One tip I read about picking one up on the cheap was to take along a good cordless screwdriver/drill and a cordless impact wrench. *knuppel2*


----------



## canadianhorsepower (Mar 29, 2018)

this is a video of the final product 
enjoy

https://www.facebook.com/luc.gyre/v...f_t=video_processed&notif_id=1522318935586995


----------



## canadianhorsepower (Mar 29, 2018)

A few people told me it was wrong to use 
RED as increase 
GREEN as decrease.
My opinion to this is like a traffic light.
GREEN is safe
RED is dangerous 
SO increasing speed could be dangerous to you and the equipment.

as for the PAUSE button
it is a {soft slow and a soft increase to the latest RPM use}

the Panic button will stop the motor power instantly
IE{if your material wants to jam on you the motor is OFF instantly
compare to a pause it will slow down evenly


----------



## Wizard69 (Mar 29, 2018)

canadianhorsepower said:


> A few people told me it was wrong to use


People will say things that are perfectly true where they are but may be wrong in your location.   The standards for industrial controls vary widely country to country as does enforcement.  There is effort afoot to standardize pushbutton coloring but uptake seems to be slow.  


> RED as increase


Red is pretty much reserved for E-Stops these days.   It use to also be the stop button for motor on/off circuits.   Generally you don't want to use RED for anything other than E-Stops these says.  


> GREEN as decrease.
> 
> My opinion to this is like a traffic light.
> 
> ...


Unfortunately traffic controls are another standard one that is surprisingly well adopted world wide.  

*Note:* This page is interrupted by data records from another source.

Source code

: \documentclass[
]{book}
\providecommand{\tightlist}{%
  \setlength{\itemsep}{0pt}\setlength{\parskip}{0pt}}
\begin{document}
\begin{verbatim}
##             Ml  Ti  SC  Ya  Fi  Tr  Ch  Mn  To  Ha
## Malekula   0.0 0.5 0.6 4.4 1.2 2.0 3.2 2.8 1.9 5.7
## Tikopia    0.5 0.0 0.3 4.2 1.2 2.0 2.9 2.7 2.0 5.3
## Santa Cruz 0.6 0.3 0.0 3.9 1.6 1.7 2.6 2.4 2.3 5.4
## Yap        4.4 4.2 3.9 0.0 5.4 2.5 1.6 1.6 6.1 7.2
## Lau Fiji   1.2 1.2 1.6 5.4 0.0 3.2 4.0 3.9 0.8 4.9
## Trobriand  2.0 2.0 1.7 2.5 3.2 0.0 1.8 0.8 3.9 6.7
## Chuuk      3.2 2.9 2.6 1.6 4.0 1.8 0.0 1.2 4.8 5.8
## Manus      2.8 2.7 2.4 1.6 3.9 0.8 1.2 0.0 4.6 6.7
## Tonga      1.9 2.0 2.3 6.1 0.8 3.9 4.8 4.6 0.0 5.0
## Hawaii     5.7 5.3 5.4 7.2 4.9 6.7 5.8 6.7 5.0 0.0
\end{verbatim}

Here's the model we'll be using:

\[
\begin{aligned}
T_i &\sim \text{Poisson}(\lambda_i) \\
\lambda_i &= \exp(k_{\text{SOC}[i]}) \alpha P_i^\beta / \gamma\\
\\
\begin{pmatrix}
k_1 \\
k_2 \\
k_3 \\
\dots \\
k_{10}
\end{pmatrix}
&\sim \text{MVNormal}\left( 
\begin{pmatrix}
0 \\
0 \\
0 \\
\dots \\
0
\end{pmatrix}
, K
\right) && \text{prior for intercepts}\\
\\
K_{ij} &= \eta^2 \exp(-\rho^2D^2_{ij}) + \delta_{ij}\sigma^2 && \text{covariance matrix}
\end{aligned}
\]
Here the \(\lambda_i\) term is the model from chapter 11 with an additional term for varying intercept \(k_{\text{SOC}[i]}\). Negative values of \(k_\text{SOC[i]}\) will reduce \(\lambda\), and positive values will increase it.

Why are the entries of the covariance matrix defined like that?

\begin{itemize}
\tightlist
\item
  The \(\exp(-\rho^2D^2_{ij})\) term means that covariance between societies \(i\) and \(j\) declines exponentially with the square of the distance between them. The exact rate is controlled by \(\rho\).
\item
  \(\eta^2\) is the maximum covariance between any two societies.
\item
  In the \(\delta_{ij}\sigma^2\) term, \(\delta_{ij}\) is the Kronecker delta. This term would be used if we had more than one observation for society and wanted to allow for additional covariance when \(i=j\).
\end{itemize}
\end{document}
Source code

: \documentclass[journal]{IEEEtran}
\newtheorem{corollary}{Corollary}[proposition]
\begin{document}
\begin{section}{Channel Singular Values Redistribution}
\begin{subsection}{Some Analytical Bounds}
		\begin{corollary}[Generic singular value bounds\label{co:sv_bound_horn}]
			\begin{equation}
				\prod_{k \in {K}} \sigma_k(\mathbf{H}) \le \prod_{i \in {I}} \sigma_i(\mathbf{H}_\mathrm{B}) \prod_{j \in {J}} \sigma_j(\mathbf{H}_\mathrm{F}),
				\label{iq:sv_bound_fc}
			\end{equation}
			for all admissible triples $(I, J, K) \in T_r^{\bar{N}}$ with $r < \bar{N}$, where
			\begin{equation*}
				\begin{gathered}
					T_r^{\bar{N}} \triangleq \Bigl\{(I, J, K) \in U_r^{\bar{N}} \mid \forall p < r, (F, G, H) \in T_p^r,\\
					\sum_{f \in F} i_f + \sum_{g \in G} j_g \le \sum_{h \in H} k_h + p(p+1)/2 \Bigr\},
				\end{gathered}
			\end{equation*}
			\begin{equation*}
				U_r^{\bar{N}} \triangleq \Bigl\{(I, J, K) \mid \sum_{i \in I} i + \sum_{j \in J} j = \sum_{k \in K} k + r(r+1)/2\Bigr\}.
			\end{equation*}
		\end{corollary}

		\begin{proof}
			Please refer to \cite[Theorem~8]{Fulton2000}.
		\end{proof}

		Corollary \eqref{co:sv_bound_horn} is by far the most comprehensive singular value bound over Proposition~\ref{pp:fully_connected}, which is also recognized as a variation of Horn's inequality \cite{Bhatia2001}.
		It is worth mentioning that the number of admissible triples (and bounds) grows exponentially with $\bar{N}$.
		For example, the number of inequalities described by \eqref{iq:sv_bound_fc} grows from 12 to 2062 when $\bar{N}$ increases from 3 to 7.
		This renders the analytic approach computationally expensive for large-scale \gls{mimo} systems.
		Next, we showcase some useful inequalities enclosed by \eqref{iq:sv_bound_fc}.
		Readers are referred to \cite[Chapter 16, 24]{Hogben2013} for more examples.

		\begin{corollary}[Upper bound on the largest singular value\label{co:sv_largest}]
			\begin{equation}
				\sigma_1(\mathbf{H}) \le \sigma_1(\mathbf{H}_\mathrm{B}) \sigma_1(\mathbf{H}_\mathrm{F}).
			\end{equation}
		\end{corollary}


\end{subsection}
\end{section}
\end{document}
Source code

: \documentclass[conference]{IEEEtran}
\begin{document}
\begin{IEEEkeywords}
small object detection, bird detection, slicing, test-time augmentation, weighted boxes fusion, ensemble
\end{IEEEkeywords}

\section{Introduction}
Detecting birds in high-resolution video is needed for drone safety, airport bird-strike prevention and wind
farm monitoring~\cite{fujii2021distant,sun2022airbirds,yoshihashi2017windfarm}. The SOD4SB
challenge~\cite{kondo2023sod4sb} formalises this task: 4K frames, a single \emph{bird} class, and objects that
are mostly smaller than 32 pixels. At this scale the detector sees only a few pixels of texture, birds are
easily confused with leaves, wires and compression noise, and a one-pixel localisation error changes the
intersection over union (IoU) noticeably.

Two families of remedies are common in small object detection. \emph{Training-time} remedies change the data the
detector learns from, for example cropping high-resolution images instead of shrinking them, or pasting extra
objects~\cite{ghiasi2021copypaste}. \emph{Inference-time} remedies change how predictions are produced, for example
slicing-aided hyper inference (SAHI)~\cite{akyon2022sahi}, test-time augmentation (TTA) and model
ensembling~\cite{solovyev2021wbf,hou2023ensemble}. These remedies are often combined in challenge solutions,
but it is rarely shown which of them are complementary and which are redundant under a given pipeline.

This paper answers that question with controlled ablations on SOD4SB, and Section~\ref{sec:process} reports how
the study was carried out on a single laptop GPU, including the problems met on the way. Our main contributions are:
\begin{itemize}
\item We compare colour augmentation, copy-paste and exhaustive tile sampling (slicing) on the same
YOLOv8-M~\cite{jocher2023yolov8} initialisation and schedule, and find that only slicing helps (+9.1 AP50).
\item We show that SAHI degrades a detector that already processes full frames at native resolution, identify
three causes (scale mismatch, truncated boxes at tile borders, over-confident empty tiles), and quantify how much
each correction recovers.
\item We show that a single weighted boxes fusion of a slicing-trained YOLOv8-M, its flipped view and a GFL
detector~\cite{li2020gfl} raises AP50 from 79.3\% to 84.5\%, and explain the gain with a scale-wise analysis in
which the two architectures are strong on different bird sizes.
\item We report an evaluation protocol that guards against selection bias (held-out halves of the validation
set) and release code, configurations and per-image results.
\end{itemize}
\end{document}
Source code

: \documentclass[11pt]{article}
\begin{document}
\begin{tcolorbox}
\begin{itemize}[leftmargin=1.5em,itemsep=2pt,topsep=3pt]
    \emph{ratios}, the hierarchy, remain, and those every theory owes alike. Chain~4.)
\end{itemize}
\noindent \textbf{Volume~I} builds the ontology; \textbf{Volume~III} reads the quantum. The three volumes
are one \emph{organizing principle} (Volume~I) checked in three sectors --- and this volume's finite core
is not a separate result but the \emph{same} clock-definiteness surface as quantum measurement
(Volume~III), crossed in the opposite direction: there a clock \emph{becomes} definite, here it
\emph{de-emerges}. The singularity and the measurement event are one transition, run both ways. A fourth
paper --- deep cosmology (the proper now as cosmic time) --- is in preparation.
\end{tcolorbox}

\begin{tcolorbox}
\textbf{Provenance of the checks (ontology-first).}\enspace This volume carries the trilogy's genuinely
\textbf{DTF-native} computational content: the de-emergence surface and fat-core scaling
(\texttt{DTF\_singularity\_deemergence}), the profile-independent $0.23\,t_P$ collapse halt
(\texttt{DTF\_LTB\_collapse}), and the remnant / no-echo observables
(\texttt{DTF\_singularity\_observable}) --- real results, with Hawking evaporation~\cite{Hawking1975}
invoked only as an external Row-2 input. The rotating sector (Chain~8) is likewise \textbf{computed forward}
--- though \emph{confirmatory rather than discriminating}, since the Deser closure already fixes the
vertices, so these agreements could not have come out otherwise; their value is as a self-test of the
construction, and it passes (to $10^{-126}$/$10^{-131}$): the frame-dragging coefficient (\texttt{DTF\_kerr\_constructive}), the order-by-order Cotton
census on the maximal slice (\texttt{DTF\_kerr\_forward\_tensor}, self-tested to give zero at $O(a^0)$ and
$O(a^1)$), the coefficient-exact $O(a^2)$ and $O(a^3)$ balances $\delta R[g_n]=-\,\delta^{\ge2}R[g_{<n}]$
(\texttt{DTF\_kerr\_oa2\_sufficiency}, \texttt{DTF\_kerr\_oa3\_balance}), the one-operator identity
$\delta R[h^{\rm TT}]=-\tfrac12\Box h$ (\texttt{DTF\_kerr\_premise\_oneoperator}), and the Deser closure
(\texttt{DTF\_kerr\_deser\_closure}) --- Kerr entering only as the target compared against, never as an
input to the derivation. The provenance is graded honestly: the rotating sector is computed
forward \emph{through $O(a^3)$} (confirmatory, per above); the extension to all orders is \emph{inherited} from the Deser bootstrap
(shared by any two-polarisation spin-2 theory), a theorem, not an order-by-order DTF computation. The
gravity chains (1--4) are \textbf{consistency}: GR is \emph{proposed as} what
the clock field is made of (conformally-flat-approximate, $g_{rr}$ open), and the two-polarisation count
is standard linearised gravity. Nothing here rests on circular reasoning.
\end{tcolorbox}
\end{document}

> SO increasing speed could be dangerous to you and the equipment.
> 
> 
> 
> ...



Generally you want an E-Stop to kill power, often by a Master Control Relay, so that the machine can be powered down if an electronics failure is the cause of the panic. 

An interesting aside just last night i had a mold machine go down at work.   One stuck switch on the keypad put the controller into an odd state where some things worked and some didn't leaving an extruder running.  Having an E-Stop prevented a huge mess from forming.  This was nothing more than old age but it highlights how even professional done controls can end up not responding to the user.  Thus the need for an E-Stop circuit that is independent of the controller.  

@@@@@@@@@@@@
In any event a great post with excellent pictures.  Id be very interested to hear how this drive does at very low speeds, say 40-60 RPM on the spindle.  Think running large hole saws into steel where you want to keep SFM down 

It is good to see another move into the variable speed camp.  Once you have the ability you never look back.


----------



## canadianhorsepower (Mar 29, 2018)

Hi Ill be more than Happy to post a video with 40 RPM and a hole saw. Thanks for the comment.
video to come


----------



## canadianhorsepower (Mar 30, 2018)

Wizard69 said:


> @@@@@@@@@@@@
> In any event a great post with excellent pictures.  Id be very interested to hear how this drive does at very low speeds, say 40-60 RPM on the spindle.  Think running large hole saws into steel where you want to keep SFM down
> 
> It is good to see another move into the variable speed camp.  Once you have the ability you never look back.



here is the video

https://www.facebook.com/luc.gyre/videos/10211818626396832/


----------



## canadianhorsepower (Mar 30, 2018)

slow RPM in aluminium.
no shattering very steady


----------



## canadianhorsepower (Mar 30, 2018)

[QUOTE
@@@@@@@@@@@@
In any event a great post with excellent pictures.  Id be very interested to hear how this drive does at very low speeds, say 40-60 RPM on the spindle.  Think running large hole saws into steel where you want to keep SFM down 

It is good to see another move into the variable speed camp.  Once you have the ability you never look back.[/QUOTE]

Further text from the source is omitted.